The Elizabeth Garrett Anderson programme has been developing NHS leaders since 2013 when it was first commissioned by the NHS Leadership Academy. Delivered in partnership by the Health Services Management Centre at the University of Birmingham and the University of Manchester, ten years later the programme is still going strong, which is a remarkable achievement.

We boast over 4,700 completers across the NHS and the wider care sector across England and the original conception of developing leaders where leadership is actually practised – in the wards and services in the NHS – is as compelling today as it ever was.

The NHS context has naturally evolved over time, but the underpinning ethos of identifying and nurturing leaders and leadership behaviours at the level of self, team and at organisation and system level, is an enduring model.
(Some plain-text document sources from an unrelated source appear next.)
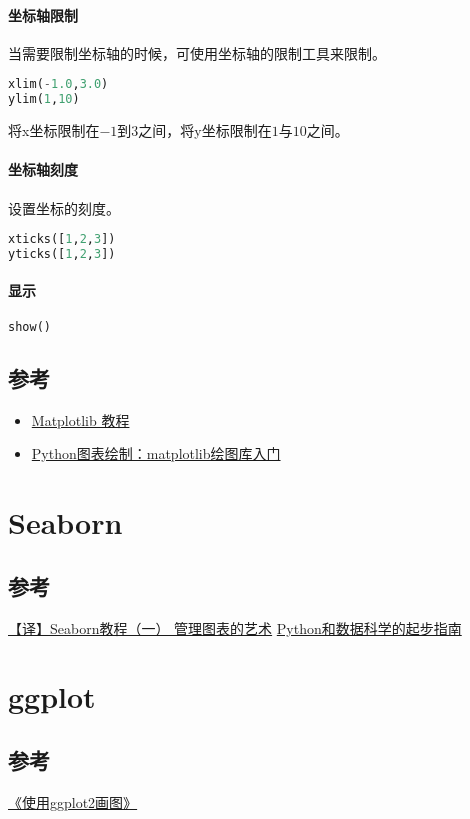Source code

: \documentclass{ctexart}
\begin{document}
\paragraph{坐标轴限制}
当需要限制坐标轴的时候，可使用坐标轴的限制工具来限制。
\begin{lstlisting}[language=python]
xlim(-1.0,3.0)
ylim(1,10)
\end{lstlisting}
将x坐标限制在$-1$到$3$之间，将y坐标限制在$1$与$10$之间。

\paragraph{坐标轴刻度}
设置坐标的刻度。
\begin{lstlisting}[language=python]
xticks([1,2,3])
yticks([1,2,3])
\end{lstlisting}

\paragraph{显示}
\begin{lstlisting}[language=python]
show()
\end{lstlisting}


\subsection{参考}
\begin{itemize}
\item  \href{http://liam0205.me/2014/09/11/matplotlib-tutorial-zh-cn/}{Matplotlib 教程}
\item \href{http://blog.csdn.net/ywjun0919/article/details/8692018}{Python图表绘制：matplotlib绘图库入门}
\end{itemize}

\section{Seaborn}
\subsection{参考}
\href{https://segmentfault.com/a/1190000005092460}{【译】Seaborn教程（一） 管理图表的艺术}
\href{http://python.jobbole.com/80853}{Python和数据科学的起步指南}

\section{ggplot}
\subsection{参考}
\href{https://www.plob.org/article/7264.html}{《使用ggplot2画图》}
\end{document}
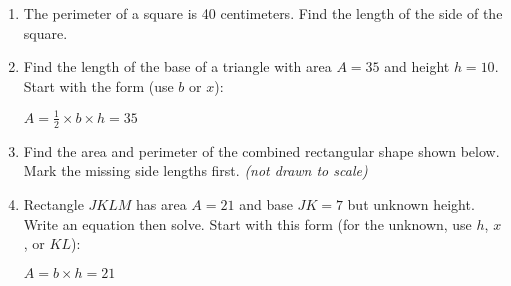 \begin{enumerate}
\newpage
\item The perimeter of a square is 40 centimeters. Find the length of the side of the square. \vspace{2cm}

\item Find the length of the base of a triangle with area $A=35$ and height $h=10$. Start with the form (use $b$ or $x$): \par \medskip
  $A = \frac{1}{2} \times b \times h = 35$
  \begin{flushright}
  \end{flushright}


\item Find the area and perimeter of the combined rectangular shape shown below. Mark the missing side lengths first. \hfill \emph{(not drawn to scale)}
  \begin{flushleft}
  \end{flushleft} 

\item Rectangle $JKLM$ has area $A=21$ and base $JK=7$ but unknown height. Write an equation then solve. Start with this form (for the unknown, use $h$, $x$, or $KL$): \par \medskip
  $A = b \times h = 21$


\end{enumerate}
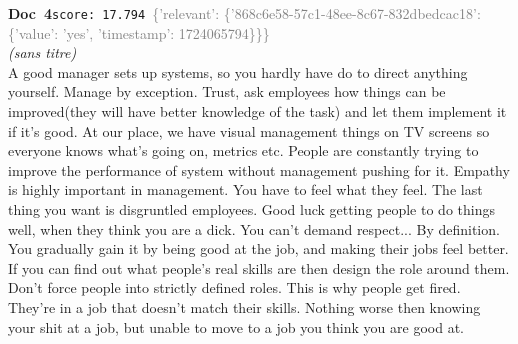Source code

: \documentclass[a4paper,11pt]{article}
\begin{document}
\begin{docenv}
{\footnotesize\textcolor{doccolor}{\textbf{Doc~4}}}\hfill{\tiny\texttt{score:~17.794}}\ {\tiny\textcolor{gray}{\{'relevant': \{'868c6e58-57c1-48ee-8c67-832dbedcac18': \{'value': 'yes', 'timestamp': 1724065794\}\}\}}}\\[3pt]
{\small\textit{(sans titre)}}\\[2pt]
\vspace{2pt}
{\footnotesize 
A good manager sets up systems, so you hardly have do to direct anything yourself. Manage by exception. Trust,  ask employees how things can be improved(they will have better knowledge of the task) and let them implement it if it's good.  At our place,  we have visual management things on TV screens so everyone knows what's going on,  metrics etc.  People are constantly trying to improve the performance of system without management pushing for it.   Empathy is highly important in management.  You have to feel what they feel.  The last thing you want is disgruntled employees.  Good luck getting people to do things well,  when they think you are a dick.   You can't demand respect... By definition.  You gradually gain it by being good at the job,  and making their jobs feel better.  If you can find out what people's real skills are then design the role around them. Don't force people into strictly defined roles. This is why people get fired. They're in a job that doesn't match their skills. Nothing worse then knowing your shit at a job,  but unable to move to a job you think you are good at.}
\end{docenv}
\end{document}
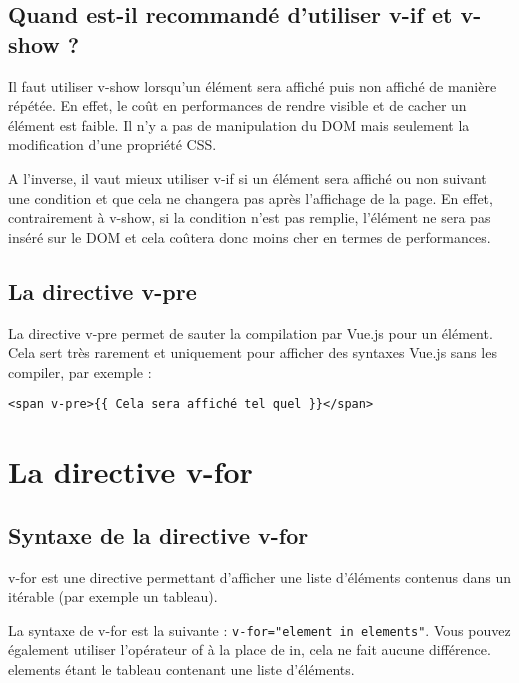 \subsection{Quand est-il recommandé d'utiliser {\color{monOrange}v-if} et {\color{monOrange}v-show} ?}
Il faut utiliser {\color{monOrange}v-show} lorsqu'un élément sera affiché puis non affiché de manière répétée. En effet, le coût en performances de rendre visible et de cacher un élément est faible. Il n'y a pas de manipulation du DOM mais seulement la modification d'une propriété CSS.

A l'inverse, il vaut mieux utiliser {\color{monOrange}v-if} si un élément sera affiché ou non suivant une condition et que cela ne changera pas après l'affichage de la page. En effet, contrairement à v-show, si la condition n'est pas remplie, l'élément ne sera pas inséré sur le DOM et cela coûtera donc moins cher en termes de performances.

\subsection{La directive {\color{monOrange}v-pre}}
La directive {\color{monOrange}v-pre} permet de sauter la compilation par {\color{monOrange}Vue.js} pour un élément. Cela sert très rarement et uniquement pour afficher des syntaxes {\color{monOrange}Vue.js} sans les compiler, par exemple :
\begin{verbatim}
<span v-pre>{{ Cela sera affiché tel quel }}</span>
\end{verbatim}


\section{La directive v-for}
\subsection{Syntaxe de la directive {\color{monOrange}v-for}}
{\color{monOrange}v-for} est une directive permettant d'afficher une liste d'éléments contenus dans un itérable (par exemple un tableau).

La syntaxe de {\color{monOrange}v-for} est la suivante : {\tt v-for="element in elements"}. Vous pouvez également utiliser l'opérateur {\color{monOrange}of} à la place de {\color{monOrange}in}, cela ne fait aucune différence. {\color{monOrange}elements} étant le tableau contenant une liste d'éléments.

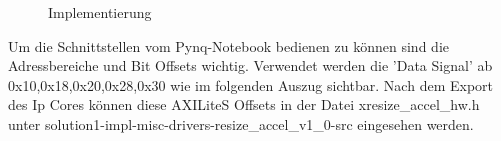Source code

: \documentclass[a4paper]{report}
\begin{document}
\begin{figure}[H]
\centering
{}
\caption{Implementierung}
\label{fig:Implementierung}
\end{figure}

Um die Schnittstellen vom Pynq-Notebook bedienen zu können sind die Adressbereiche und Bit Offsets wichtig. Verwendet werden die 'Data Signal' ab 0x10,0x18,0x20,0x28,0x30 wie im folgenden Auszug sichtbar. Nach dem Export des Ip Cores können diese AXILiteS Offsets in der Datei xresize\_accel\_hw.h unter solution1-impl-misc-drivers-resize\_accel\_v1\_0-src eingesehen werden.
\end{document}
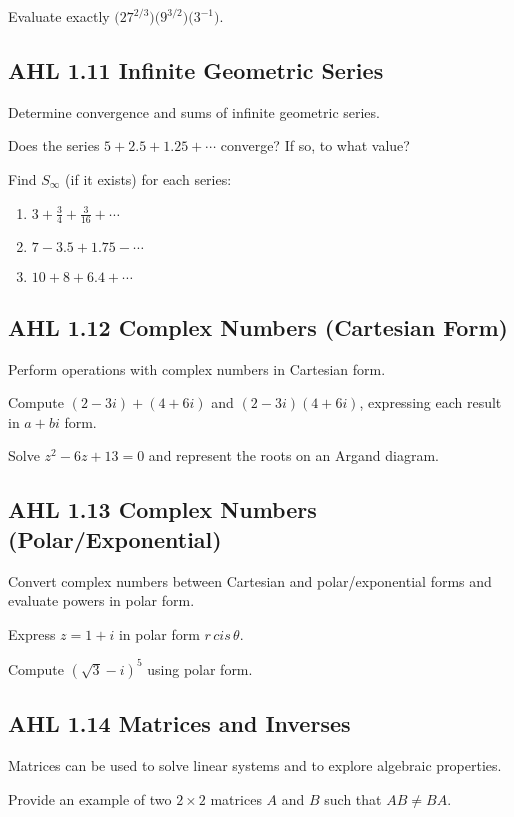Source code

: \documentclass[11pt]{article}
\def\mathrm#1{#1}%
\newcommand{\tocsubsection}[1]{\subsection{#1}}
\newcounter{question}
\begin{document}
\begin{question}
Evaluate exactly $\bigl(27^{2/3}\bigr)\bigl(9^{3/2}\bigr)\bigl(3^{-1}\bigr)$.
\end{question}

\tocsubsection{AHL  1.11  \; Infinite  Geometric  Series}
Determine convergence and sums of infinite geometric series.

\begin{question}
Does the series $5+2.5+1.25+\cdots$ converge?  If so, to what value?
\end{question}

\begin{question}
Find $S_\infty$ (if it exists) for each series:
\begin{enumerate}[label=\alph*)]
\item $3+\tfrac{3}{4}+\tfrac{3}{16}+\cdots$
\item $7-3.5+1.75-\cdots$
\item $10+8+6.4+\cdots$
\end{enumerate}
\end{question}

\tocsubsection{AHL  1.12  \; Complex  Numbers  (Cartesian  Form)}
Perform operations with complex numbers in Cartesian form.

\begin{question}
Compute $(2-3i)+(4+6i)$ and $(2-3i)(4+6i)$, expressing each result in $a+bi$ form.
\end{question}

\begin{question}
Solve $z^2-6z+13=0$ and represent the roots on an Argand diagram.
\end{question}

\tocsubsection{AHL  1.13  \; Complex  Numbers  (Polar/Exponential)}
Convert complex numbers between Cartesian and polar/exponential forms and
evaluate powers in polar form.

\begin{question}
Express $z=1+i$ in polar form $r\,\mathrm{cis}\,\theta$.
\end{question}

\begin{question}
Compute $(\sqrt{3}-i)^5$ using polar form.
\end{question}

\tocsubsection{AHL  1.14  \; Matrices and Inverses}
Matrices can be used to solve linear systems and to explore algebraic properties.

\begin{question}
Provide an example of two $2\times2$ matrices $A$ and $B$ such that $AB\ne BA$.
\end{question}
\end{document}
When we launched this Programme in 2013, the principle that we used was one key, powerful question: “what’s it like to be on the receiving end of me?”. Feedback from participants and independent evaluations illustrate the positive impact the programme has had on individuals and those on the ‘receiving end’ of their leadership practice. We know the impact it has had in enabling participants to flourish and for their teams and organisations to be more connected and compassionate. We also regularly hear from Anderson participants how important peer connection is for our learners and the real benefits of an organisation and system wide approach to leadership development.

As we mark this wonderful milestone, the Anderson ethos lives on through diversifying into delivery as a level 7 apprenticeship, which allows us to broaden our scope and inclusivity as well as allowing the NHS to leverage levy funding. We know that Anderson makes a difference; 6 months after completing the programme, 54% of participants report they have been promoted, of which 89% participants believe the programme contributed to this.

With the 10th anniversary of the programme, work has begun to develop a bespoke alumni community of Anderson participants, of which you are a part. To help us celebrate this milestone, we are inviting Anderson alumni to reflect and share their memories of the programme; we look forward to reading them.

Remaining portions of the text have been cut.